■ Task objective: Among the entries below, tally each line where the word "ApiException" appears and state only the total.

■ Data to examine:
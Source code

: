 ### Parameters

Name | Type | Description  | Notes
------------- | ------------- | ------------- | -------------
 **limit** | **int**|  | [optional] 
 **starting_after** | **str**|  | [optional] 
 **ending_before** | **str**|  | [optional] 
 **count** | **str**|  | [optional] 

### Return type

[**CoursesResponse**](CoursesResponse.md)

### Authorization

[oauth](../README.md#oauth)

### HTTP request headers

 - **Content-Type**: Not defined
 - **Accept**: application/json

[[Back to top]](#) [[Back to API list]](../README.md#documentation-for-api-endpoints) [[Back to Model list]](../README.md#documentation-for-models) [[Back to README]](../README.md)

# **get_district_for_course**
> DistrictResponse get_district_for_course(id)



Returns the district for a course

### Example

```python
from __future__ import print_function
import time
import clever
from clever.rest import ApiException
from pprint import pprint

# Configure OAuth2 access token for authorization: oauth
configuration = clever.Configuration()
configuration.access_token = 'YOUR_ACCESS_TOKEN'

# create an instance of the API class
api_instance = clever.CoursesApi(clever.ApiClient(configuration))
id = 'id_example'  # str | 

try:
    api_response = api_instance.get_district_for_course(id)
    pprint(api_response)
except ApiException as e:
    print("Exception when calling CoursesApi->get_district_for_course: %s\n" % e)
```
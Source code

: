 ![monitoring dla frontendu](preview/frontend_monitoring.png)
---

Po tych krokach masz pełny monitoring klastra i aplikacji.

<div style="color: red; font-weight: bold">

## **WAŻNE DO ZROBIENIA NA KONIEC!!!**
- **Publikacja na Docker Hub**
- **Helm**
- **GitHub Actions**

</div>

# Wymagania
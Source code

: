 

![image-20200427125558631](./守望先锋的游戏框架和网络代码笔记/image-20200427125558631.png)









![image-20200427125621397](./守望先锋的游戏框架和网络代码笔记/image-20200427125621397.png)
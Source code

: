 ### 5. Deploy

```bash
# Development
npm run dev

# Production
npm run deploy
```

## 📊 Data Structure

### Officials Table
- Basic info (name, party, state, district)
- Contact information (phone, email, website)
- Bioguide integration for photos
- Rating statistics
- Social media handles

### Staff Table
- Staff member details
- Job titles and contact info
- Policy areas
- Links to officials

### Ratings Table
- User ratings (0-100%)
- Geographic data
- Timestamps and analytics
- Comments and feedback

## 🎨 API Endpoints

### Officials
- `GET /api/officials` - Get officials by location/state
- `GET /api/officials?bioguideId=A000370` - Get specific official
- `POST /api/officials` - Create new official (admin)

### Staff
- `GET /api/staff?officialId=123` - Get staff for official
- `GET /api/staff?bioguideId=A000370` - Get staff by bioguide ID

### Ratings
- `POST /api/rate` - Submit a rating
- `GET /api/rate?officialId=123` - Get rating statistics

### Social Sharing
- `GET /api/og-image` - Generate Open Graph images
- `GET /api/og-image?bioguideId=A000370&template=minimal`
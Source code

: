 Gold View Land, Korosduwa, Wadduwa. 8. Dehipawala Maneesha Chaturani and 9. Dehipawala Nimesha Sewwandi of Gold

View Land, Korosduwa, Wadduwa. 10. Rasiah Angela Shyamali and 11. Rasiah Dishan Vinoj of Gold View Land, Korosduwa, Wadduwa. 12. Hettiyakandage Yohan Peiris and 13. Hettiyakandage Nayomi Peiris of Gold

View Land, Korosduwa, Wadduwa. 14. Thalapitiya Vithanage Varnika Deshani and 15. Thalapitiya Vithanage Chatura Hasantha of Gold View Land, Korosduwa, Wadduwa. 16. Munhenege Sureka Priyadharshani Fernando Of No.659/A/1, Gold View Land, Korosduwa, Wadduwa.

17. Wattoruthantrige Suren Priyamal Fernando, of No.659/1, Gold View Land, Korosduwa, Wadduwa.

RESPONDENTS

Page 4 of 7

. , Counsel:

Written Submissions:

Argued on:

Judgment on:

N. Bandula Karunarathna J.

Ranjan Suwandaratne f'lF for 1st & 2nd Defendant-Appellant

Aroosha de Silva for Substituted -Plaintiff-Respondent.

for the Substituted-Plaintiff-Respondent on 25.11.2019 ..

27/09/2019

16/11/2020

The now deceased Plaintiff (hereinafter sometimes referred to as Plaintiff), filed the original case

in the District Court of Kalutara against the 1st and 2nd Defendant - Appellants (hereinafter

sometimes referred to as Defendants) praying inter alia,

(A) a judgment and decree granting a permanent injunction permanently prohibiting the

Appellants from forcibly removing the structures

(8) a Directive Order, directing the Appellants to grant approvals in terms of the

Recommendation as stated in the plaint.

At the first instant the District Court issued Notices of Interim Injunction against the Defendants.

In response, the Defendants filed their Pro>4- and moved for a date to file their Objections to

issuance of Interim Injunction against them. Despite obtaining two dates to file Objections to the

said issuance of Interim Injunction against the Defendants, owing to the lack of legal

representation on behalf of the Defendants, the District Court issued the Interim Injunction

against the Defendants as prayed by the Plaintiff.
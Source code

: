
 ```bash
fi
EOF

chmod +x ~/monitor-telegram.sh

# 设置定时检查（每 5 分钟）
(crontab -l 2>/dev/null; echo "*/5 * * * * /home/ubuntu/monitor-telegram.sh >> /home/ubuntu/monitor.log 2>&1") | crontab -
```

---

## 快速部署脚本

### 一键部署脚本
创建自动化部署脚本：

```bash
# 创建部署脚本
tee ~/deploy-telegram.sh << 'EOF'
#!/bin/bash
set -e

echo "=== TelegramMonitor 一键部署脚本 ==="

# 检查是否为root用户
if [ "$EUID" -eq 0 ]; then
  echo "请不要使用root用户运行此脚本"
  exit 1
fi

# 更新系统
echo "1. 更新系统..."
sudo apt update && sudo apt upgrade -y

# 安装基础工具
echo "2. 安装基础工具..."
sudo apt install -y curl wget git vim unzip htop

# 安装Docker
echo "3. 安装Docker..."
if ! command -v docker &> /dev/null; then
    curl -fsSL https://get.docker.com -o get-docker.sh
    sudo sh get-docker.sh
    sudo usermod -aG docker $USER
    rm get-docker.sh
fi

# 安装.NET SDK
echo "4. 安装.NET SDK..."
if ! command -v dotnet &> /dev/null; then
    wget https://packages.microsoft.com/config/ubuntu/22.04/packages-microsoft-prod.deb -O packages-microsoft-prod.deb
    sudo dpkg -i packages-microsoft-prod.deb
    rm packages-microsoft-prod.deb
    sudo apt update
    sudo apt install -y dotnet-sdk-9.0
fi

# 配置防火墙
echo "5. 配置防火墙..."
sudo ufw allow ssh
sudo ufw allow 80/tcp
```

■ Task result: 2